# P-\(\Delta\) and P-\(\delta\) Analysis¶

When a structure is loaded, it displaces. Once a structure has displaced, the forces act on a geometry that is different than the geometry that was initially analyzed. Secondary forces develop due to eccentricities created by these displacements. These secondary forces are known collectively as P-\(\Delta\) and P-\(\delta\) effects.

P-\(\Delta\) effects are secondary forces that develop due to the displacements of nodes in the model, while P-\(\delta\) effects are secondary forces that develop due to member displacements.

There are traditionally 2 types of procedures used to run P-\(\Delta\) analysis: 1. The iterative procedure - A basic analysis is rerun considering the effects of the displaced goemetry, leading to further displacements. These further displacements require further iterations until the displacements either converge or diverge. 2. Use of the geometric stiffness matrix Kg- A stiffness matrix that adjusts member stiffnesses for the effects of member axial loads is added to the overall stiffness matrix. This method allows for a direct linear solution if the axial load on the members is known in advance.

P-\(\delta\) effects can be captured by modeling additional nodes along the members length. This forces the analysis to track member internal displacements at the nodes during analysis. In most cases only 2 or 3 intermediate nodes are required. AISC has published an good engineering journal article discussing this method.

## Procedure¶

Pynite can perform perform P-\(\Delta\) analysis, and with the use of internal nodes added along members P-\(\delta\) analysis. Please note that in Pynite P-\(\Delta\) and P-\(\delta\) effects are not considered for plates.

To run a P-\(\Delta\) analysis use the `FEModel3D.anapyze_PDelta()`

method as follows:

```
# Run a P-Delta analysis on `my_model`
my_model.analyze_PDelta()
```

For a more detailed description of the options available for P-\(\Delta\) analysis see the FEModel3D documentation.

The procedure Pynite uses is as follows:

Run a load combination using a simple linear-elastic analysis in order to calculate member axial loads.

Perform tension-only and compression-only iterations. If tension/compression-only analysis did not converge, undo the analysis, deactivate/reactivate members as needed, and go back to step 1.

Run P-\(\Delta\) analysis using the axial loads determined from step 1.
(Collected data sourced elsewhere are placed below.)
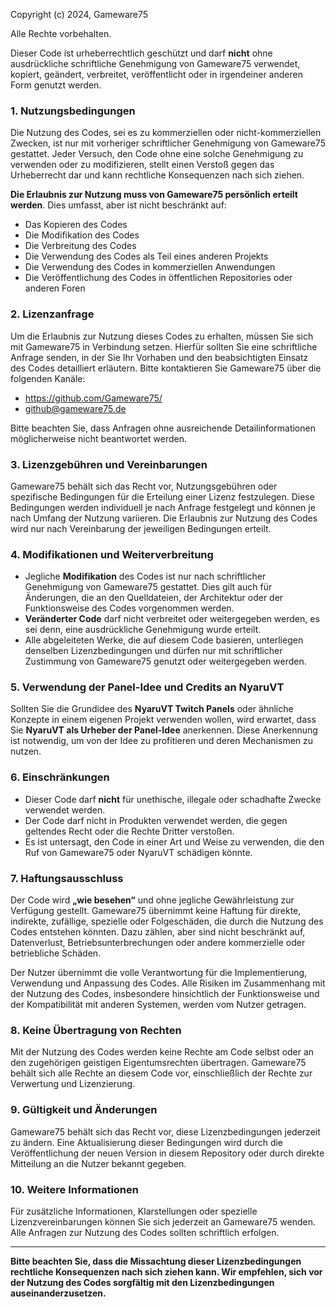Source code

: Copyright (c) 2024, Gameware75

Alle Rechte vorbehalten.

Dieser Code ist urheberrechtlich geschützt und darf **nicht** ohne ausdrückliche schriftliche Genehmigung von Gameware75 verwendet, kopiert, geändert, verbreitet, veröffentlicht oder in irgendeiner anderen Form genutzt werden. 

### 1. Nutzungsbedingungen

Die Nutzung des Codes, sei es zu kommerziellen oder nicht-kommerziellen Zwecken, ist nur mit vorheriger schriftlicher Genehmigung von Gameware75 gestattet. Jeder Versuch, den Code ohne eine solche Genehmigung zu verwenden oder zu modifizieren, stellt einen Verstoß gegen das Urheberrecht dar und kann rechtliche Konsequenzen nach sich ziehen.

**Die Erlaubnis zur Nutzung muss von Gameware75 persönlich erteilt werden**. Dies umfasst, aber ist nicht beschränkt auf:

- Das Kopieren des Codes
- Die Modifikation des Codes
- Die Verbreitung des Codes
- Die Verwendung des Codes als Teil eines anderen Projekts
- Die Verwendung des Codes in kommerziellen Anwendungen
- Die Veröffentlichung des Codes in öffentlichen Repositories oder anderen Foren

### 2. Lizenzanfrage

Um die Erlaubnis zur Nutzung dieses Codes zu erhalten, müssen Sie sich mit Gameware75 in Verbindung setzen. Hierfür sollten Sie eine schriftliche Anfrage senden, in der Sie Ihr Vorhaben und den beabsichtigten Einsatz des Codes detailliert erläutern. Bitte kontaktieren Sie Gameware75 über die folgenden Kanäle:

- https://github.com/Gameware75/
- github@gameware75.de

Bitte beachten Sie, dass Anfragen ohne ausreichende Detailinformationen möglicherweise nicht beantwortet werden.

### 3. Lizenzgebühren und Vereinbarungen

Gameware75 behält sich das Recht vor, Nutzungsgebühren oder spezifische Bedingungen für die Erteilung einer Lizenz festzulegen. Diese Bedingungen werden individuell je nach Anfrage festgelegt und können je nach Umfang der Nutzung variieren. Die Erlaubnis zur Nutzung des Codes wird nur nach Vereinbarung der jeweiligen Bedingungen erteilt.

### 4. Modifikationen und Weiterverbreitung

- Jegliche **Modifikation** des Codes ist nur nach schriftlicher Genehmigung von Gameware75 gestattet. Dies gilt auch für Änderungen, die an den Quelldateien, der Architektur oder der Funktionsweise des Codes vorgenommen werden.
- **Veränderter Code** darf nicht verbreitet oder weitergegeben werden, es sei denn, eine ausdrückliche Genehmigung wurde erteilt. 
- Alle abgeleiteten Werke, die auf diesem Code basieren, unterliegen denselben Lizenzbedingungen und dürfen nur mit schriftlicher Zustimmung von Gameware75 genutzt oder weitergegeben werden.

### 5. Verwendung der Panel-Idee und Credits an NyaruVT

Sollten Sie die Grundidee des **NyaruVT Twitch Panels** oder ähnliche Konzepte in einem eigenen Projekt verwenden wollen, wird erwartet, dass Sie **NyaruVT als Urheber der Panel-Idee** anerkennen. Diese Anerkennung ist notwendig, um von der Idee zu profitieren und deren Mechanismen zu nutzen.

### 6. Einschränkungen

- Dieser Code darf **nicht** für unethische, illegale oder schadhafte Zwecke verwendet werden.
- Der Code darf nicht in Produkten verwendet werden, die gegen geltendes Recht oder die Rechte Dritter verstoßen.
- Es ist untersagt, den Code in einer Art und Weise zu verwenden, die den Ruf von Gameware75 oder NyaruVT schädigen könnte.

### 7. Haftungsausschluss

Der Code wird **„wie besehen“** und ohne jegliche Gewährleistung zur Verfügung gestellt. Gameware75 übernimmt keine Haftung für direkte, indirekte, zufällige, spezielle oder Folgeschäden, die durch die Nutzung des Codes entstehen könnten. Dazu zählen, aber sind nicht beschränkt auf, Datenverlust, Betriebsunterbrechungen oder andere kommerzielle oder betriebliche Schäden.

Der Nutzer übernimmt die volle Verantwortung für die Implementierung, Verwendung und Anpassung des Codes. Alle Risiken im Zusammenhang mit der Nutzung des Codes, insbesondere hinsichtlich der Funktionsweise und der Kompatibilität mit anderen Systemen, werden vom Nutzer getragen.

### 8. Keine Übertragung von Rechten

Mit der Nutzung des Codes werden keine Rechte am Code selbst oder an den zugehörigen geistigen Eigentumsrechten übertragen. Gameware75 behält sich alle Rechte an diesem Code vor, einschließlich der Rechte zur Verwertung und Lizenzierung.

### 9. Gültigkeit und Änderungen

Gameware75 behält sich das Recht vor, diese Lizenzbedingungen jederzeit zu ändern. Eine Aktualisierung dieser Bedingungen wird durch die Veröffentlichung der neuen Version in diesem Repository oder durch direkte Mitteilung an die Nutzer bekannt gegeben.

### 10. Weitere Informationen

Für zusätzliche Informationen, Klarstellungen oder spezielle Lizenzvereinbarungen können Sie sich jederzeit an Gameware75 wenden. Alle Anfragen zur Nutzung des Codes sollten schriftlich erfolgen.

---

**Bitte beachten Sie, dass die Missachtung dieser Lizenzbedingungen rechtliche Konsequenzen nach sich ziehen kann. Wir empfehlen, sich vor der Nutzung des Codes sorgfältig mit den Lizenzbedingungen auseinanderzusetzen.**
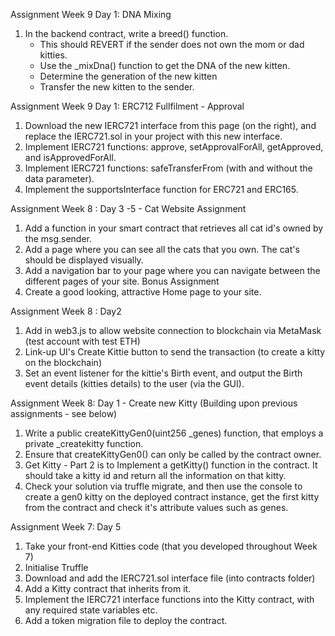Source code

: Assignment Week 9 Day 1: DNA Mixing
1. In the backend contract, write a breed() function.
    - This should REVERT if the sender does not own the mom or dad kitties.
    - Use the _mixDna() function to get the DNA of the new kitten.
    - Determine the generation of the new kitten
    - Transfer the new kitten to the sender.


Assignment Week 9 Day 1: ERC712 Fullfilment - Approval
1. Download the new IERC721 interface from this page (on the right), and replace the IERC721.sol in your project with this new interface.
2. Implement IERC721 functions: approve, setApprovalForAll, getApproved, and isApprovedForAll.
3. Implement IERC721 functions: safeTransferFrom (with and without the data parameter).
4. Implement the supportsInterface function for ERC721 and ERC165.  

Assignment Week 8 : Day 3 -5 - Cat Website Assignment
1. Add a function in your smart contract that retrieves all cat id's owned by the msg.sender. 
2. Add a page where you can see all the cats that you own. The cat's should be displayed visually.
3. Add a navigation bar to your page where you can navigate between the different pages of your site.
Bonus Assignment
4. Create a good looking, attractive Home page to your site.

Assignment Week 8 : Day2
1. Add in web3.js to allow website connection to blockchain via MetaMask (test account with test ETH)
2. Link-up UI's Create Kittie button to send the transaction (to create a kitty on the blockchain)
3. Set an event listener for the kittie's Birth event, and output the Birth event details (kitties details)
to the user (via the GUI).

Assignment Week 8: Day 1 - Create new Kitty (Building upon previous assignments - see below)
1. Write a public createKittyGen0(uint256 _genes) function, that employs a private _createkitty function.
2. Ensure that createKittyGen0() can only be called by the contract owner.
3. Get Kitty  - Part 2 is to Implement a getKitty() function in the contract. It should take a kitty id and return all the information on that kitty.
4. Check your solution via truffle migrate, and then use the console to create a gen0 kitty on the deployed contract instance, get the first kitty from the contract and check it's attribute values such as genes.


Assignment Week 7: Day 5
1. Take your front-end Kitties code (that you developed throughout Week 7)
2. Initialise Truffle
3. Download and add the IERC721.sol interface file (into contracts folder)
4. Add a Kitty contract that inherits from it.
5. Implement the IERC721 interface functions into the Kitty contract, with any required state variables etc.
6. Add a token migration file to deploy the contract.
Perform tension-only and compression-only iterations. If tension/compression-only analysis did not converge, undo the P-\(\Delta\) analysis, deactivate/reactivate members as needed, and go back to step 3.

Go back to step 1 for the next load combination. Repeat until all applicable load combinations have been evaluated.

## Validation¶

AISC has provided benchmark tests found in AISC 360-16 commentary C2.1 that can be used as a guage to test a program’s P-\(\Delta\) and P-\(\delta\) analysis capabilities. Pynite’s P-\(\Delta\) and P-\(\delta\) analysis pass the AISC benchmark tests when two intermediate nodes are introduced at the third points of the members to pick up P-\(\delta\) effects. The number of nodes necessary to model P-\(\delta\) effects may vary from one model to the next.

## Limitations¶

*Note that P-\(\Delta\) and P-\(\delta\) analysis is just one part of an overall second-order analysis. See the building code for additional requirements that may be applicable, such as stiffness reductions and notional loads.

*Loads are applied in a single load step. This is sufficient for most common cases.

*P-\(\Delta\) effects are not considered for plate elements.